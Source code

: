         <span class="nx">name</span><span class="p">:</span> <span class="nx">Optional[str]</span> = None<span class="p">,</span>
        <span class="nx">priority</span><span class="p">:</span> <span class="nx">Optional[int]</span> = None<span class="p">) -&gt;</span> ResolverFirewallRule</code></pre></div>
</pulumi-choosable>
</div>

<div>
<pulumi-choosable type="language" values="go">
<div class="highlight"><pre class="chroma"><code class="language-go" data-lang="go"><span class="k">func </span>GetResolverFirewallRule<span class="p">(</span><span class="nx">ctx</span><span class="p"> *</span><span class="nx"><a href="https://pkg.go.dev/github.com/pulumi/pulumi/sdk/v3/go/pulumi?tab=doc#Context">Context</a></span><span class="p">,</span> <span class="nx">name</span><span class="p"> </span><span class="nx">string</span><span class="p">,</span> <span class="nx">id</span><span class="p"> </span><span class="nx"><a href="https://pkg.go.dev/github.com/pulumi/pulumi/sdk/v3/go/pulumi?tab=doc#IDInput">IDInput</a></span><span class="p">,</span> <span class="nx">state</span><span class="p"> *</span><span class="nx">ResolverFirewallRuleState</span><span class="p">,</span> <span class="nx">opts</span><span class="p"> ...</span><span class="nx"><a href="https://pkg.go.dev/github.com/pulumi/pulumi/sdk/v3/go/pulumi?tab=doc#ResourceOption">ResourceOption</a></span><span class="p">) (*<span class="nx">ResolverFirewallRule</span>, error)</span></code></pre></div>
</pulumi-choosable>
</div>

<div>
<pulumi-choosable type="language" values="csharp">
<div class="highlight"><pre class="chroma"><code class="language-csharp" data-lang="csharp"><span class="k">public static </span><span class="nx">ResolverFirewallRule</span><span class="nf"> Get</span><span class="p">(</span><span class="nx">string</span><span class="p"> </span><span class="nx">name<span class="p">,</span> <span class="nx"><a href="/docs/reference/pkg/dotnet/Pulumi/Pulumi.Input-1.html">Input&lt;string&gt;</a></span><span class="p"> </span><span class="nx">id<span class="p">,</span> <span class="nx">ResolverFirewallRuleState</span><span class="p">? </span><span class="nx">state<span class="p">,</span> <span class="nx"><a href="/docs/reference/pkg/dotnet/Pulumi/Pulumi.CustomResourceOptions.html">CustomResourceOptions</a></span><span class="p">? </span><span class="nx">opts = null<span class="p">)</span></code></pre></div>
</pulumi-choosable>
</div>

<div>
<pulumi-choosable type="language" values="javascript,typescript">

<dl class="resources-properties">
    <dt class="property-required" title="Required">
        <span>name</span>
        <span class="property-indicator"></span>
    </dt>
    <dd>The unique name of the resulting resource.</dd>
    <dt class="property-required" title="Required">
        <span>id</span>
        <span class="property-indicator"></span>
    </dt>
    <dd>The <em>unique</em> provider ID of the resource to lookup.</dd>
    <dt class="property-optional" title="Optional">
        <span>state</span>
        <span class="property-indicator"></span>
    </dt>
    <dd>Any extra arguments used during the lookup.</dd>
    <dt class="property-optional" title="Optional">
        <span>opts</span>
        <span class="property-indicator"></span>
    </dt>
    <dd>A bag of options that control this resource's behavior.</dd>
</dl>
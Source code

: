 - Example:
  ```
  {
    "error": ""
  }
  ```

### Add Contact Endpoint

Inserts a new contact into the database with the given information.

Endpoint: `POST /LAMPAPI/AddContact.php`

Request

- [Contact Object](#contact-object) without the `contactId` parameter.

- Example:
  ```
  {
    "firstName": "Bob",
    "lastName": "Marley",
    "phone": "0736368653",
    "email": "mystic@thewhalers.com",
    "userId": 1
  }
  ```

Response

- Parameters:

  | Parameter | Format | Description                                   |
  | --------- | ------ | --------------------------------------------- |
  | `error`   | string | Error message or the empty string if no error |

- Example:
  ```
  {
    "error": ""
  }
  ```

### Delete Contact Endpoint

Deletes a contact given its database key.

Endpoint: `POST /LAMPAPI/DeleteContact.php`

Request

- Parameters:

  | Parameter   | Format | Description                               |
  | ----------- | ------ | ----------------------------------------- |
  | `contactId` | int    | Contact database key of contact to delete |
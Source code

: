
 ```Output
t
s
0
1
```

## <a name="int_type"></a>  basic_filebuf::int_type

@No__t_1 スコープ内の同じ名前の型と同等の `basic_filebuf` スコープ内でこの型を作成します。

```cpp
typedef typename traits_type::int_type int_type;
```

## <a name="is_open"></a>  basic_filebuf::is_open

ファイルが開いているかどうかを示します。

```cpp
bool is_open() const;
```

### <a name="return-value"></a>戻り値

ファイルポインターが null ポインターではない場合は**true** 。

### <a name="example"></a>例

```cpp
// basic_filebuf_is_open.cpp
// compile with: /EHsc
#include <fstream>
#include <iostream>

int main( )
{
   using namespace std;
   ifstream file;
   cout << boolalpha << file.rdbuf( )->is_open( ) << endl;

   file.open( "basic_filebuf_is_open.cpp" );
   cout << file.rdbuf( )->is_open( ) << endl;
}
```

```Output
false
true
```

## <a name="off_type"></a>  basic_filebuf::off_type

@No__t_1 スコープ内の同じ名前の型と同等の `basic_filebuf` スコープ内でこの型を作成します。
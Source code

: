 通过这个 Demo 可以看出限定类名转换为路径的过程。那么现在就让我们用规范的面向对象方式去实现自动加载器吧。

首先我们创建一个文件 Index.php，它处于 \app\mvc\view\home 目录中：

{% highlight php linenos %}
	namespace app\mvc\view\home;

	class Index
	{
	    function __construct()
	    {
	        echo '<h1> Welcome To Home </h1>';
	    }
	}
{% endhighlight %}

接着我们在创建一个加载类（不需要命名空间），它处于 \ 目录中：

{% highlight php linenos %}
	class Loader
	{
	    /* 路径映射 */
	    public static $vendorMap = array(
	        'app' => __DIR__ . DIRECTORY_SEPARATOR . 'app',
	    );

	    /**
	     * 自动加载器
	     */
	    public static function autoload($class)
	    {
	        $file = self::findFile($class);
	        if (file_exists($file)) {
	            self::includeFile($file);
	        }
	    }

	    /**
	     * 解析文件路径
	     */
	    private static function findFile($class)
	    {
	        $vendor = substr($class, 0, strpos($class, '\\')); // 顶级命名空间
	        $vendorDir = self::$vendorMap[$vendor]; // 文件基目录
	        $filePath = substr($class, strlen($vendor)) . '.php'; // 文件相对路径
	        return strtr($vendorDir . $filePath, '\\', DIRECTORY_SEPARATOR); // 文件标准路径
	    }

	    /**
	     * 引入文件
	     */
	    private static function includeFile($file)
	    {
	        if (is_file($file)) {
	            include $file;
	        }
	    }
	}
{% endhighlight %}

EXERCISE REQUIREMENTS —
Among the lines in the data above, find those containing "filePath" and give only how many there are.

EXPECTED ANSWER —
2